I'd steer clear of mollies. Some people have had success with them, but from what I've heard most have not. They get pretty large, and they like to nip fins. If you do a betta sorority, you have to have at least four bettas, and a LOT of hiding spaces and plants. They are very stressful for the fish, so if you go that route you have to make sure the water conditions stay pristine to avoid illness and sever aggression.


----------



## TheBlur (Apr 16, 2014)

Canis said:


> x


oh wow 6?! Do you think there'd be enough room for them with 4 betta girls AND a couple of male guppies?! (I don't want to breed guppies this time, I've done that in the past x3 )


----------



## Canis (Apr 15, 2013)

I don't think I'd stock that high, you'd stress out the tank a ton. Some ideas you could try, though I don't know if I'd risk the first two;
- Four girls and 6 pygmy corries (pushing it)
- Four girls and two or three guppies (pushing it)
- One girl and 6 corries, many types available to choose from though I'd go with pygmy to keep the bioload down
- One girl and 4 -6 guppies (I'd only risk four or five)

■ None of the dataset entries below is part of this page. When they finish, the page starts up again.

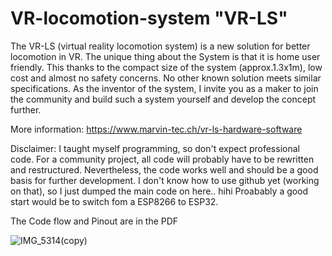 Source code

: # VR-locomotion-system "VR-LS"
The VR-LS (virtual reality locomotion system) is a new solution for better locomotion in VR. The unique thing about the System is that it is home user friendly. This thanks to the compact size of the system (approx.1.3x1m), low cost and almost no safety concerns. No other known solution meets similar specifications. As the inventor of the system, I invite you as a maker to join the community and build such a system yourself and develop the concept further.

More information:
https://www.marvin-tec.ch/vr-ls-hardware-software

Disclaimer:
I taught myself programming, so don't expect professional code. For a community project, all code will probably have to be rewritten and restructured. Nevertheless, the code works well and should be a good basis for further development. I don't know how to use github yet (working on that), so I just dumped the main code on here.. hihi
Proabably a good start would be to switch fom a ESP8266 to ESP32.

The Code flow and Pinout are in the PDF

![IMG_5314(copy)](https://user-images.githubusercontent.com/22561089/193820188-e6347964-2926-4760-b2d9-f2344f0c4864.jpg)

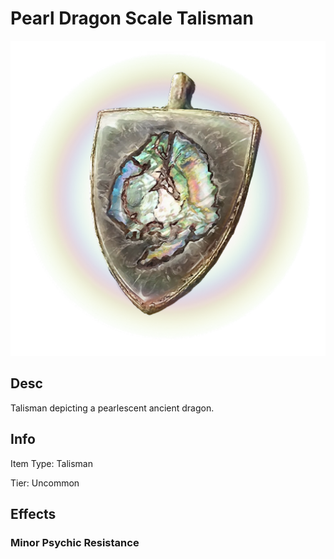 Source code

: # Pearl Dragon Scale Talisman

![Copyrighted Image](PearlDragonScaleTalisman.png)

## Desc

Talisman depicting a pearlescent ancient dragon.

## Info

Item Type: Talisman

Tier: Uncommon

## Effects

### Minor Psychic Resistance
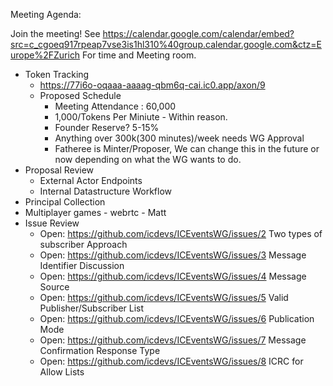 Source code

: Meeting Agenda:

Join the meeting! See https://calendar.google.com/calendar/embed?src=c_cgoeq917rpeap7vse3is1hl310%40group.calendar.google.com&ctz=Europe%2FZurich For time and Meeting room.

- Token Tracking
   - https://77i6o-oqaaa-aaaag-qbm6q-cai.ic0.app/axon/9
   - Proposed Schedule
     - Meeting Attendance : 60,000
     - 1,000/Tokens Per Miniute - Within reason.
     - Founder Reserve? 5-15%
     - Anything over 300k(300 minutes)/week needs WG Approval
     - Fatheree is Minter/Proposer, We can change this in the future or now depending on what the WG wants to do.
- Proposal Review
   - External Actor Endpoints
   - Internal Datastructure Workflow
- Principal Collection
- Multiplayer games - webrtc - Matt
- Issue Review
   - Open: https://github.com/icdevs/ICEventsWG/issues/2    Two types of subscriber Approach
   - Open: https://github.com/icdevs/ICEventsWG/issues/3    Message Identifier Discussion
   - Open: https://github.com/icdevs/ICEventsWG/issues/4    Message Source
   - Open: https://github.com/icdevs/ICEventsWG/issues/5    Valid Publisher/Subscriber List
   - Open: https://github.com/icdevs/ICEventsWG/issues/6    Publication Mode
   - Open: https://github.com/icdevs/ICEventsWG/issues/7    Message Confirmation Response Type
   - Open: https://github.com/icdevs/ICEventsWG/issues/8    ICRC for Allow Lists

     
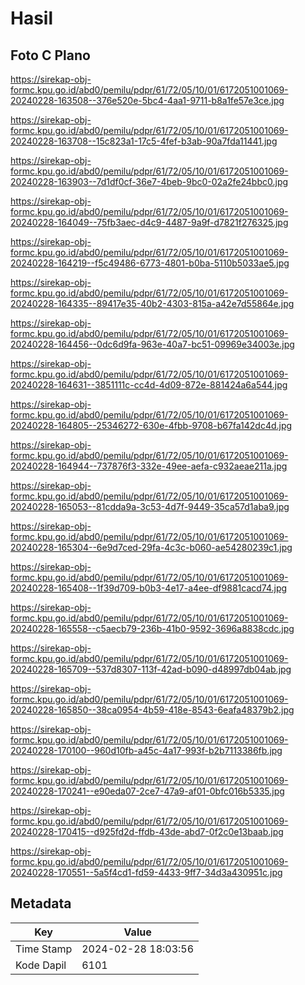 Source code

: # Hasil

## Foto C Plano

https://sirekap-obj-formc.kpu.go.id/abd0/pemilu/pdpr/61/72/05/10/01/6172051001069-20240228-163508--376e520e-5bc4-4aa1-9711-b8a1fe57e3ce.jpg

https://sirekap-obj-formc.kpu.go.id/abd0/pemilu/pdpr/61/72/05/10/01/6172051001069-20240228-163708--15c823a1-17c5-4fef-b3ab-90a7fda11441.jpg

https://sirekap-obj-formc.kpu.go.id/abd0/pemilu/pdpr/61/72/05/10/01/6172051001069-20240228-163903--7d1df0cf-36e7-4beb-9bc0-02a2fe24bbc0.jpg

https://sirekap-obj-formc.kpu.go.id/abd0/pemilu/pdpr/61/72/05/10/01/6172051001069-20240228-164049--75fb3aec-d4c9-4487-9a9f-d7821f276325.jpg

https://sirekap-obj-formc.kpu.go.id/abd0/pemilu/pdpr/61/72/05/10/01/6172051001069-20240228-164219--f5c49486-6773-4801-b0ba-5110b5033ae5.jpg

https://sirekap-obj-formc.kpu.go.id/abd0/pemilu/pdpr/61/72/05/10/01/6172051001069-20240228-164335--89417e35-40b2-4303-815a-a42e7d55864e.jpg

https://sirekap-obj-formc.kpu.go.id/abd0/pemilu/pdpr/61/72/05/10/01/6172051001069-20240228-164456--0dc6d9fa-963e-40a7-bc51-09969e34003e.jpg

https://sirekap-obj-formc.kpu.go.id/abd0/pemilu/pdpr/61/72/05/10/01/6172051001069-20240228-164631--3851111c-cc4d-4d09-872e-881424a6a544.jpg

https://sirekap-obj-formc.kpu.go.id/abd0/pemilu/pdpr/61/72/05/10/01/6172051001069-20240228-164805--25346272-630e-4fbb-9708-b67fa142dc4d.jpg

https://sirekap-obj-formc.kpu.go.id/abd0/pemilu/pdpr/61/72/05/10/01/6172051001069-20240228-164944--737876f3-332e-49ee-aefa-c932aeae211a.jpg

https://sirekap-obj-formc.kpu.go.id/abd0/pemilu/pdpr/61/72/05/10/01/6172051001069-20240228-165053--81cdda9a-3c53-4d7f-9449-35ca57d1aba9.jpg

https://sirekap-obj-formc.kpu.go.id/abd0/pemilu/pdpr/61/72/05/10/01/6172051001069-20240228-165304--6e9d7ced-29fa-4c3c-b060-ae54280239c1.jpg

https://sirekap-obj-formc.kpu.go.id/abd0/pemilu/pdpr/61/72/05/10/01/6172051001069-20240228-165408--1f39d709-b0b3-4e17-a4ee-df9881cacd74.jpg

https://sirekap-obj-formc.kpu.go.id/abd0/pemilu/pdpr/61/72/05/10/01/6172051001069-20240228-165558--c5aecb79-236b-41b0-9592-3696a8838cdc.jpg

https://sirekap-obj-formc.kpu.go.id/abd0/pemilu/pdpr/61/72/05/10/01/6172051001069-20240228-165709--537d8307-113f-42ad-b090-d48997db04ab.jpg

https://sirekap-obj-formc.kpu.go.id/abd0/pemilu/pdpr/61/72/05/10/01/6172051001069-20240228-165850--38ca0954-4b59-418e-8543-6eafa48379b2.jpg

https://sirekap-obj-formc.kpu.go.id/abd0/pemilu/pdpr/61/72/05/10/01/6172051001069-20240228-170100--960d10fb-a45c-4a17-993f-b2b7113386fb.jpg

https://sirekap-obj-formc.kpu.go.id/abd0/pemilu/pdpr/61/72/05/10/01/6172051001069-20240228-170241--e90eda07-2ce7-47a9-af01-0bfc016b5335.jpg

https://sirekap-obj-formc.kpu.go.id/abd0/pemilu/pdpr/61/72/05/10/01/6172051001069-20240228-170415--d925fd2d-ffdb-43de-abd7-0f2c0e13baab.jpg

https://sirekap-obj-formc.kpu.go.id/abd0/pemilu/pdpr/61/72/05/10/01/6172051001069-20240228-170551--5a5f4cd1-fd59-4433-9ff7-34d3a430951c.jpg


## Metadata

| Key        | Value               |
| ---------- | ------------------- |
| Time Stamp | 2024-02-28 18:03:56 |
| Kode Dapil | 6101                |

Also, just because your betta is a female doesn't mean that she will like or even accept other fish in the tank with her. They can be more vicious than males sometimes, and have been known to kill all kinds of other fish.


----------



## TheBlur (Apr 16, 2014)

@canis
thats true. Right now my little girl is quite happy and content, so regardless she'll have a safe and comfortable place to live.
Thanks so much for the advice. I had a feeling 6 cores would be a lot x.x


----------



## Kumo (Oct 26, 2013)

This is what is in my 10 gallon with my boy betta (charmander) and he gets along with them just fine:
-4 corry fish
-2 glass catfish (1 died while I was having ammonia issues in my tank  )
-1 algae eater
-1 snail

As far as corry go, I've always kept 3 minimum and they got along just fine and weren't stressed out by not enough of themselves being around each other. If you want a sorority of female bettas, I always hear minimum 6 with a minimum 20 gallon tank.


----------



## FrightyDog (Apr 16, 2013)

In my 10 gallon I have 4 panda cories, 3 otocinclius, 1 boy betta, and a (DANGEROUS DO NOT TRY) Green Tiger barb. Epsilon, the betta, flares at him a lot to keep him away. 3 months later, so far so good. If i didn't have the barb first, i would have never tried it.


----------



## n25philly (Dec 5, 2013)

In a 10gal you should only do dwarf corys or maybe pandas (and that is at best really pushing things) Corys need space to move.


----------



## TheBlur (Apr 16, 2014)

ok so tiny fish is better x3
if i want to make a sorority with a few extra fishes do you think i should upgrade it to a 20/25 gallon then? There's someone in my area selling one for super cheap.


----------



## FrightyDog (Apr 16, 2013)

TheBlur said:


> ok so tiny fish is better x3
> if i want to make a sorority with a few extra fishes do you think i should upgrade it to a 20/25 gallon then? There's someone in my area selling one for super cheap.


heck.yes. that Would Help Keep The Peace in The tank AndAllow for a few more happy fish


----------



## Agent13 (Apr 23, 2013)

FrightyDog said:


> heck.yes. that Would Help Keep The Peace in The tank AndAllow for a few more happy fish


^ yup

I think a lot of people are unaware how big full grown cores are. 
pandas and pygmies do fine in 10g ..pygmies are better suited though

if you decide on getting the 20/25g then your options do open up greatly.. However in no tank do I recommend a sorority. MANY ..I'd saw a significant majority of sororities end with illness due to stress.. it's not a stocking *they* would like. 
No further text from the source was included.